Nice work saving this one Mike! Looks great! 👍  👍


----------



## razinhellcustomz (Nov 26, 2022)

She sure is a survivor and a keeper. Nice bike.. RideOn....


----------



## palepainter (Nov 26, 2022)

razinhellcustomz said:


> She sure is a survivor and a keeper. Nice bike.. RideOn....



Thanks.  It will evolve I suspect.  But the crucial stuff was saved. Hoping I can get fenders looking decent. You can see, or not see the frame repair here.


----------



## razinhellcustomz (Nov 26, 2022)

palepainter said:


> Thanks.  It will evolve I suspect.  But the crucial stuff was saved. Hoping I can get fenders looking decent. You can see, or not see the frame repair here. View attachment 1739835
> View attachment 1739836
> 
> View attachment 1739837



Nice repair job. I could not see it ans would never even think to look for a repair unless you mentioned it. NICE RIDE....


----------



## palepainter (Nov 30, 2022)

The Torrington would not clamp down hard enough on the bars.  Almost ate gravel.  😀. Put on another appropriate stem and changed out the bars.   Added some LED lighting and painted them to blend in a bit better.   Messing with seat position.  Quite happy with it all now.   Cool old Klunk.


----------



## razinhellcustomz (Dec 1, 2022)

palepainter said:


> The Torrington would not clamp down hard enough on the bars.  Almost ate gravel.  😀. Put on another appropriate stem and changed out the bars.   Added some LED lighting and painted them to blend in a bit better.   Messing with seat position.  Quite happy with it all now.   Cool old Klunk.  View attachment 1742824
> View attachment 1742825
> 
> View attachment 1742826
> ...



Nice bike.. CrankOn...


----------



## CURTIS L LINDGREN (Dec 1, 2022)

Boy , this bike just keeps getting better !  I really think the black handlebars tied in great with the rest of the bike. Really good work saving this bike . Thanks for sharing the story and all the pictures.  I dig it !  🤓  👍


----------



## palepainter (Dec 1, 2022)

CURTIS L LINDGREN said:


> Boy , this bike just keeps getting better !  I really think the black handlebars tied in great with the rest of the bike. Really good work saving this bike . Thanks for sharing the story and all the pictures.  I dig it !  🤓  👍



Thank you Curtis.   I am Lucky to have friends that have bike issues like myself, that provide inspiration with their style of builds.


----------



## SKPC (Dec 2, 2022)

Very interesting Emblem/Elgin motobike for sure, looks happy now it's resurrected.   Emblem must have secured some part of that contract with Sears & Rbk to make those 36/7 Alemite-fitting, drop-stand frames of near identical appearance. Westfield would have had no say about S&R penning a late deal for discounted Emblem frames & forks about the same time Emblem was struggling? Frame #506523 is later for _*Emblem*_ and most likely 1937. It was finally kaput in early 40's? See also excellent Emblem link below referencing a deal with Sears.

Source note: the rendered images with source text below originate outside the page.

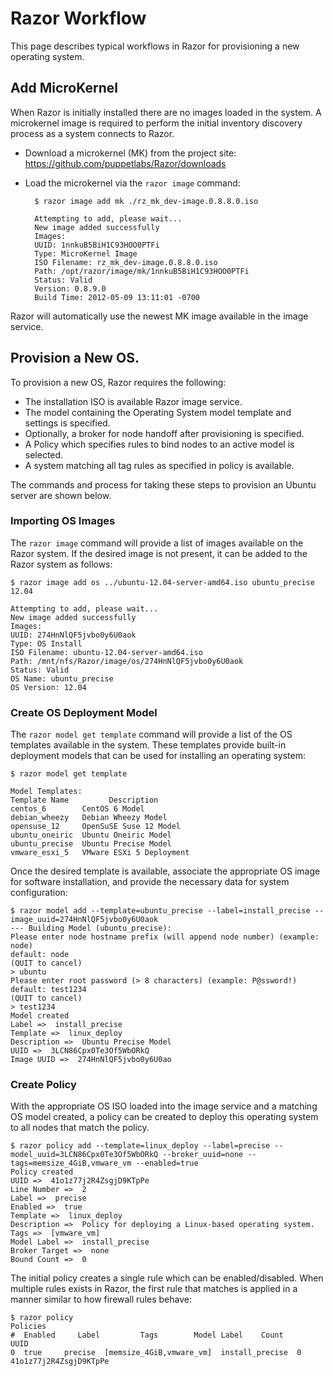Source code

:# Razor Workflow

This page describes typical workflows in Razor for provisioning a new operating system.

## Add MicroKernel

When Razor is initially installed there are no images loaded in the system. A microkernel image is required to perform the initial inventory discovery process as a system connects to Razor.

* Download a microkernel (MK) from the project site: https://github.com/puppetlabs/Razor/downloads
* Load the microkernel via the `razor image` command:

        $ razor image add mk ./rz_mk_dev-image.0.8.8.0.iso
         
        Attempting to add, please wait...
        New image added successfully
        Images:
        UUID: 1nnkuB5BiH1C93HOO0PTFi
        Type: MicroKernel Image
        ISO Filename: rz_mk_dev-image.0.8.8.0.iso
        Path: /opt/razor/image/mk/1nnkuB5BiH1C93HOO0PTFi
        Status: Valid
        Version: 0.8.9.0
        Build Time: 2012-05-09 13:11:01 -0700

Razor will automatically use the newest MK image available in the image service.

## Provision a New OS.

To provision a new OS, Razor requires the following:

* The installation ISO is available Razor image service.
* The model containing the Operating System model template and settings is specified.
* Optionally, a broker for node handoff after provisioning is specified.
* A Policy which specifies rules to bind nodes to an active model is selected.
* A system matching all tag rules as specified in policy is available.

The commands and process for taking these steps to provision an Ubuntu server are shown below.

### Importing OS Images

The `razor image` command will provide a list of images available on the Razor system. If the desired image is not present, it can be added to the Razor system as follows:

    $ razor image add os ../ubuntu-12.04-server-amd64.iso ubuntu_precise 12.04
    
    Attempting to add, please wait...
    New image added successfully
    Images:
    UUID: 274HnNlQF5jvbo0y6U0aok
    Type: OS Install
    ISO Filename: ubuntu-12.04-server-amd64.iso
    Path: /mnt/nfs/Razor/image/os/274HnNlQF5jvbo0y6U0aok
    Status: Valid
    OS Name: ubuntu_precise
    OS Version: 12.04

### Create OS Deployment Model

The `razor model get template` command will provide a list of the OS templates available in the system. These templates provide built-in deployment models that can be used for installing an operating system:

    $ razor model get template
    
    Model Templates:
    Template Name         Description         
    centos_6        CentOS 6 Model            
    debian_wheezy   Debian Wheezy Model       
    opensuse_12     OpenSuSE Suse 12 Model    
    ubuntu_oneiric  Ubuntu Oneiric Model      
    ubuntu_precise  Ubuntu Precise Model      
    vmware_esxi_5   VMware ESXi 5 Deployment  

Once the desired template is available, associate the appropriate OS image for software installation, and provide the necessary data for system configuration:

    $ razor model add --template=ubuntu_precise --label=install_precise --image_uuid=274HnNlQF5jvbo0y6U0aok
    --- Building Model (ubuntu_precise):
    Please enter node hostname prefix (will append node number) (example: node)
    default: node
    (QUIT to cancel)
    > ubuntu
    Please enter root password (> 8 characters) (example: P@ssword!)
    default: test1234
    (QUIT to cancel)
    > test1234
    Model created
    Label =>  install_precise
    Template =>  linux_deploy
    Description =>  Ubuntu Precise Model
    UUID =>  3LCN86Cpx0Te3Of5WbORkQ
    Image UUID =>  274HnNlQF5jvbo0y6U0ao

### Create Policy

With the appropriate OS ISO loaded into the image service and a matching OS model created, a policy can be created to deploy this operating system to all nodes that match the policy.

    $ razor policy add --template=linux_deploy --label=precise --model_uuid=3LCN86Cpx0Te3Of5WbORkQ --broker_uuid=none --tags=memsize_4GiB,vmware_vm --enabled=true
    Policy created
    UUID =>  41o1z77j2R4ZsgjD9KTpPe
    Line Number =>  2
    Label =>  precise
    Enabled =>  true
    Template =>  linux_deploy
    Description =>  Policy for deploying a Linux-based operating system.
    Tags =>  [vmware_vm]
    Model Label =>  install_precise
    Broker Target =>  none
    Bound Count =>  0

The initial policy creates a single rule which can be enabled/disabled. When multiple rules exists in Razor, the first rule that matches is applied in a manner similar to how firewall rules behave:

    $ razor policy
    Policies
    #  Enabled     Label         Tags        Model Label    Count           UUID           
    0  true     precise  [memsize_4GiB,vmware_vm]  install_precise  0      41o1z77j2R4ZsgjD9KTpPe

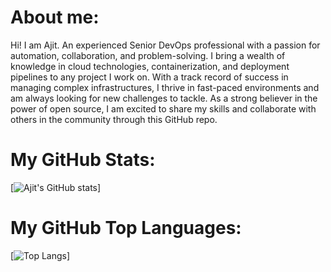 # About me:
Hi! I am Ajit. An experienced Senior DevOps professional with a passion for automation, collaboration, and problem-solving. I bring a wealth of knowledge in cloud technologies, containerization, and deployment pipelines to any project I work on. With a track record of success in managing complex infrastructures, I thrive in fast-paced environments and am always looking for new challenges to tackle. As a strong believer in the power of open source, I am excited to share my skills and collaborate with others in the community through this GitHub repo.

# My GitHub Stats:
[![Ajit's GitHub stats](https://github-readme-stats.vercel.app/api?username=whoajitpatil&show_icons=true&theme=radical)]

# My GitHub Top Languages:
[![Top Langs](https://github-readme-stats.vercel.app/api/top-langs/?username=whoajitpatil&layout=compact&theme=radical)]

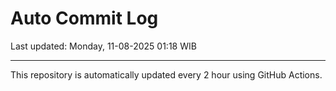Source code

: # Auto Commit Log

Last updated: Monday, 11-08-2025 01:18 WIB

---

This repository is automatically updated every 2 hour using GitHub Actions.
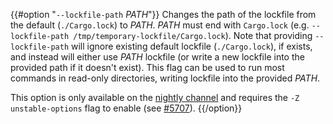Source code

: {{#option "`--lockfile-path` _PATH_"}}
Changes the path of the lockfile from the default (`./Cargo.lock`) to _PATH_. _PATH_ must end with 
`Cargo.lock` (e.g. `--lockfile-path /tmp/temporary-lockfile/Cargo.lock`). Note that providing 
`--lockfile-path` will ignore existing default lockfile (`./Cargo.lock`), if exists, and instead will 
either use _PATH_ lockfile (or write a new lockfile into the provided path if it doesn't exist). 
This flag can be used to run most commands in read-only directories, writing lockfile into the provided _PATH_.

This option is only available on the [nightly
channel](https://doc.rust-lang.org/book/appendix-07-nightly-rust.html) and
requires the `-Z unstable-options` flag to enable (see
[#5707](https://github.com/rust-lang/cargo/issues/5707)).
{{/option}}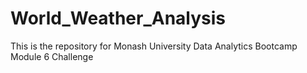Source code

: # World_Weather_Analysis
This is the repository for Monash University Data Analytics Bootcamp Module 6 Challenge
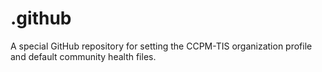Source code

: # .github

A special GitHub repository for setting the CCPM-TIS organization profile and default community health files.
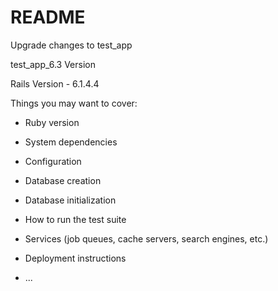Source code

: # README

Upgrade changes to test_app

test_app_6.3 Version

Rails Version - 6.1.4.4

Things you may want to cover:

- Ruby version

- System dependencies

- Configuration

- Database creation

- Database initialization

- How to run the test suite

- Services (job queues, cache servers, search engines, etc.)

- Deployment instructions

- ...
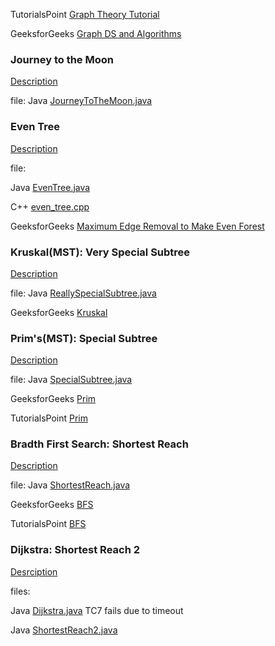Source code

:TutorialsPoint [Graph Theory Tutorial](https://www.tutorialspoint.com/graph_theory/)

GeeksforGeeks [Graph DS and Algorithms](https://www.geeksforgeeks.org/graph-data-structure-and-algorithms/)

### Journey to the Moon
[Description](https://www.hackerrank.com/challenges/journey-to-the-moon/problem)

file: Java [JourneyToTheMoon.java](JourneyToTheMoon.java)

### Even Tree
[Description](https://www.hackerrank.com/challenges/even-tree/problem)

file: 

Java [EvenTree.java](EvenTree.java)

C++ [even_tree.cpp](even_tree.cpp)

GeeksforGeeks [Maximum Edge Removal to Make Even Forest](https://www.geeksforgeeks.org/maximum-edge-removal-tree-make-even-forest/)

### Kruskal(MST): Very Special Subtree
[Description](https://www.hackerrank.com/challenges/kruskalmstrsub/problem)

file: Java [ReallySpecialSubtree.java](ReallySpecialSubtree.java)

GeeksforGeeks [Kruskal](https://www.geeksforgeeks.org/kruskals-minimum-spanning-tree-algorithm-greedy-algo-2/)

### Prim's(MST): Special Subtree
[Description](https://www.hackerrank.com/challenges/primsmstsub/problem)

file: Java [SpecialSubtree.java](SpecialSubtree.java)

GeeksforGeeks [Prim](https://www.geeksforgeeks.org/prims-minimum-spanning-tree-mst-greedy-algo-5/)

TutorialsPoint [Prim](https://www.tutorialspoint.com/data_structures_algorithms/prims_spanning_tree_algorithm.htm)

### Bradth First Search: Shortest Reach
[Description](https://www.hackerrank.com/challenges/bfsshortreach/problem)

file: Java [ShortestReach.java](ShortestReach.java)

GeeksforGeeks [BFS](https://www.geeksforgeeks.org/breadth-first-search-or-bfs-for-a-graph/)

TutorialsPoint [BFS](https://www.tutorialspoint.com/data_structures_algorithms/breadth_first_traversal.htm)

### Dijkstra: Shortest Reach 2
[Desrciption](https://www.hackerrank.com/challenges/dijkstrashortreach/problem)

files: 

Java [Dijkstra.java](Dijkstra.java) TC7 fails due to timeout

Java [ShortestReach2.java](ShortestReach2.java)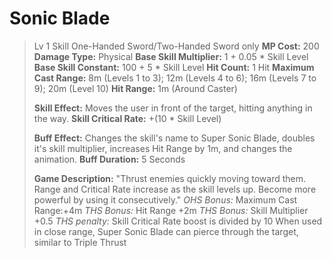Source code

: # __Sonic Blade__ #
>Lv 1 Skill
>One-Handed Sword/Two-Handed Sword only
>**MP Cost:** 200
>**Damage Type:** Physical
> **Base Skill Multiplier:** 1 + 0.05 * Skill Level
> **Base Skill Constant:** 100 + 5 * Skill Level
> **Hit Count:** 1 Hit
> **Maximum Cast Range:** 8m (Levels 1 to 3); 12m (Levels 4 to 6); 16m (Levels 7 to 9); 20m (Level 10)
> **Hit Range:** 1m (Around Caster)
> 
> **Skill Effect:**
> Moves the user in front of the target, hitting anything in the way.
> **Skill Critical Rate:** +(10 * Skill Level)
> 
> **Buff Effect:** Changes the skill's name to Super Sonic Blade, doubles it's skill multiplier, increases Hit Range by 1m, and changes the animation.
> **Buff Duration:** 5 Seconds
> 
> **Game Description:** "Thrust enemies quickly moving toward them. Range and Critical Rate increase as the skill levels up. Become more powerful by using it consecutively."
> *OHS Bonus:* Maximum Cast Range:+4m
> *THS Bonus:* Hit Range +2m
> *THS Bonus:* Skill Multiplier +0.5
> *THS penalty:* Skill Critical Rate boost is divided by 10
> When used in close range, Super Sonic Blade can pierce through the target, similar to Triple Thrust
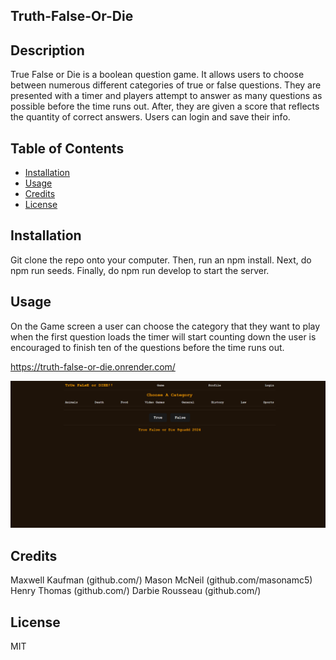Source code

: ## Truth-False-Or-Die

## Description

True False or Die is a boolean question game. It allows users to choose between numerous different categories of true or false questions. They are presented with a timer and players attempt to answer as many questions as possible before the time runs out. After, they are given a score that reflects the quantity of correct answers. Users can login and save their info.

## Table of Contents

- [Installation](#installation)
- [Usage](#usage)
- [Credits](#credits)
- [License](#license)

## Installation

Git clone the repo onto your computer. Then, run an npm install. Next, do npm run seeds. Finally, do npm run develop to start the server.

## Usage

On the Game screen a user can choose the category that they want to play when the first question loads the timer will start counting down the user is encouraged to finish ten of the questions before the time runs out. 

https://truth-false-or-die.onrender.com/

![homepage](image.png)


## Credits

Maxwell Kaufman (github.com/)
Mason McNeil (github.com/masonamc5)
Henry Thomas (github.com/)
Darbie Rousseau (github.com/)

## License

MIT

						Emblem Manufacturing Info | Antique Bicycles Pre-1933
					

W.G. Schack has been in the bicycle business since 1879 - first as a very small dealer, gradually expanding taking every advantage that came within his reach. He then discovered making bicycles.    1894   William Schack and William Heil joined with a small group of workers to form a new company...




					thecabe.com


----------



## palepainter (Dec 2, 2022)

SKPC said:


> Very interesting Emblem motobike for sure, looks happy now it’s' resurrected.   Emblem must have secured some part of that contract with Sears & Rbk to make those 36/7 Alemite-fitting, drop-stand frames of near identical appearance. Westfield had no say about S&R penning a late deal for discounted Emblem frames & forks. About the same time Emblem was out? Frame #506523 is late in wethe game for _*Emblem*_ it seems and  certainly 1937 at the latest.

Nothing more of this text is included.